The Bipartition Bypass operation is performed in Antalya, Turkey, laparoscopically. 

 

With gastric bypass, the stomach is separated a few centimeters below the entrance to the stomach. There remains a small residual stomach, "pouch", which holds about 15 ml and serves as a brake for the supplied food. The small intestine is also cut. One end of the intestine is connected to the small residual stomach and the other is diverted in such a way that the food and digestive juices are mixed only in the middle small intestine and the upper small intestine, directly adjacent to the stomach, is bypassed ("engl. Bypass"). The digestive juices are introduced into the deeper parts of the intestine and thus digestion can only begin here by splitting the food components. The consequence is that not all food components can be broken down and thus only a part is absorbed "absorbed". Thus, there are fewer nutritional building blocks available to the blood. The undigested food is transported to the large intestine. 

 

The disadvantages of gastric bypass

 

The physiology in the digestive process is changed. Not only the intake of calorie carriers is reduced, but also that of vitamins, minerals and trace elements. 

In particular, vitamin B 12 can no longer be "absorbed" via the normal digestive performance and the administration must be carried out throughout life by injection. 

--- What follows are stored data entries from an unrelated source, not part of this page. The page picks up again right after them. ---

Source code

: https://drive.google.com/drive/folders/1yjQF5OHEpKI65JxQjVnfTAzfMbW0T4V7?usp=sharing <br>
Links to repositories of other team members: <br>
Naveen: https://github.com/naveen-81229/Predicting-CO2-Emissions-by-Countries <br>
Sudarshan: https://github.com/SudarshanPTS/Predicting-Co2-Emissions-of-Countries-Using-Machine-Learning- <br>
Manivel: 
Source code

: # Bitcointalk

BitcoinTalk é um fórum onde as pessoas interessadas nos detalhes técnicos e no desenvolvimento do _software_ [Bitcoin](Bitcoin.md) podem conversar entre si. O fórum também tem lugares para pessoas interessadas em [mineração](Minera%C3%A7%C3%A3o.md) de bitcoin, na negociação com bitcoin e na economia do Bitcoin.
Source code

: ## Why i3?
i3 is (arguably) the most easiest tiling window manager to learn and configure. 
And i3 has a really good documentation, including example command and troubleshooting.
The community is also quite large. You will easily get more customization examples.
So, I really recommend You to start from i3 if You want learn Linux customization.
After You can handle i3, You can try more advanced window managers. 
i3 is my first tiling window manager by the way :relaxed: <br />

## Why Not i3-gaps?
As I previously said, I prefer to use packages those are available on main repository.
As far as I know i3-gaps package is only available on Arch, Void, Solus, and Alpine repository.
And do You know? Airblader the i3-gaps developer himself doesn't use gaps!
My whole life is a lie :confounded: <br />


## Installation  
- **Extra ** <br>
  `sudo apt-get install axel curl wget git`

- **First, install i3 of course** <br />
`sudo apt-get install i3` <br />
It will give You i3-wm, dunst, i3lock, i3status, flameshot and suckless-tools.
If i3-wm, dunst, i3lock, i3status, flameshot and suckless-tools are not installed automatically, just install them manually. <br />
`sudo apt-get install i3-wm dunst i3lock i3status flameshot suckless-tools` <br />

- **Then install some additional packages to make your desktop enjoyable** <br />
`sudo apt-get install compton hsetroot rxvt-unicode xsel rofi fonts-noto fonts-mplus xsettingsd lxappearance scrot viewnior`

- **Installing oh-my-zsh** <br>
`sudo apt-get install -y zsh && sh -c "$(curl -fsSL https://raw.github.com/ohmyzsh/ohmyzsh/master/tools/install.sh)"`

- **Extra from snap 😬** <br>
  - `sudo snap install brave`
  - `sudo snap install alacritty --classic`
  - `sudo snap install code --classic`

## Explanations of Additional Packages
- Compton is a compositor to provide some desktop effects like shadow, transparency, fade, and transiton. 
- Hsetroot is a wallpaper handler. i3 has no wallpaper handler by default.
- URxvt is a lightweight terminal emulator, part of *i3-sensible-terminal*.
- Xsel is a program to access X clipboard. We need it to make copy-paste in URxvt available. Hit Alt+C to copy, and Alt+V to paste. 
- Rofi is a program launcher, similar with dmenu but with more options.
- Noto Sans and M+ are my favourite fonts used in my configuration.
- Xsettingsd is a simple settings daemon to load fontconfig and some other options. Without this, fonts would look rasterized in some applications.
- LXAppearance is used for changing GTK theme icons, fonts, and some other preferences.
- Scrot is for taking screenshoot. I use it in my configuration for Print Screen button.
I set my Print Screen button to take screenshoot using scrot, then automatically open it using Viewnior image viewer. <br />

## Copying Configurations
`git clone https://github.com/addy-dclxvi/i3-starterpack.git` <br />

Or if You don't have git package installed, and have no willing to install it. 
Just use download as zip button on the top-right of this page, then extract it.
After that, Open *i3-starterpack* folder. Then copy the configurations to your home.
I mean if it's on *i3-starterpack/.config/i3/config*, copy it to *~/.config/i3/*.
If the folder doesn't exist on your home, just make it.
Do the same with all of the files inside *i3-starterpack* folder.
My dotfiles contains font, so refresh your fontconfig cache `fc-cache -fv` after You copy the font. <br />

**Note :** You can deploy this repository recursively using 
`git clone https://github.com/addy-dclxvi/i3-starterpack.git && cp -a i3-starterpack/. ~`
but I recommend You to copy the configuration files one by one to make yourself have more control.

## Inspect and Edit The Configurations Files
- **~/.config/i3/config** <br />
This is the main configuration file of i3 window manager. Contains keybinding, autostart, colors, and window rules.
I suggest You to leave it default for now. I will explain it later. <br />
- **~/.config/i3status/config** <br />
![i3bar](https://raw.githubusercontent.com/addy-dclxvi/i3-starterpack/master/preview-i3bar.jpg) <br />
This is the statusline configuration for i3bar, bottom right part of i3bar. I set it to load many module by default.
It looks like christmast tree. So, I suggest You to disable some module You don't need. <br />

In individual cases, this also applies to the absorption of iron. 

Permanent intake of a multivitamin preparation is required daily. 

Certain medications may no longer be taken orally because they can damage the intestinal mucosa. Others are reduced in their effectiveness, e.g. hormones. 

Depending on the food composition, side effects such as flatulence, foul-smelling fatty stools, diarrhea and the so-called "dumping syndrome" with circulatory drop and lightning-like bowel emptying after eating very sugary foods and drinks can occur. 

The restrictive effect of the small "pouch" can be lost over time and normal to large amounts of food can then be eaten again. 

The execution of an endoscopic gastroscopy is no longer possible, or the removal of bile duct stones.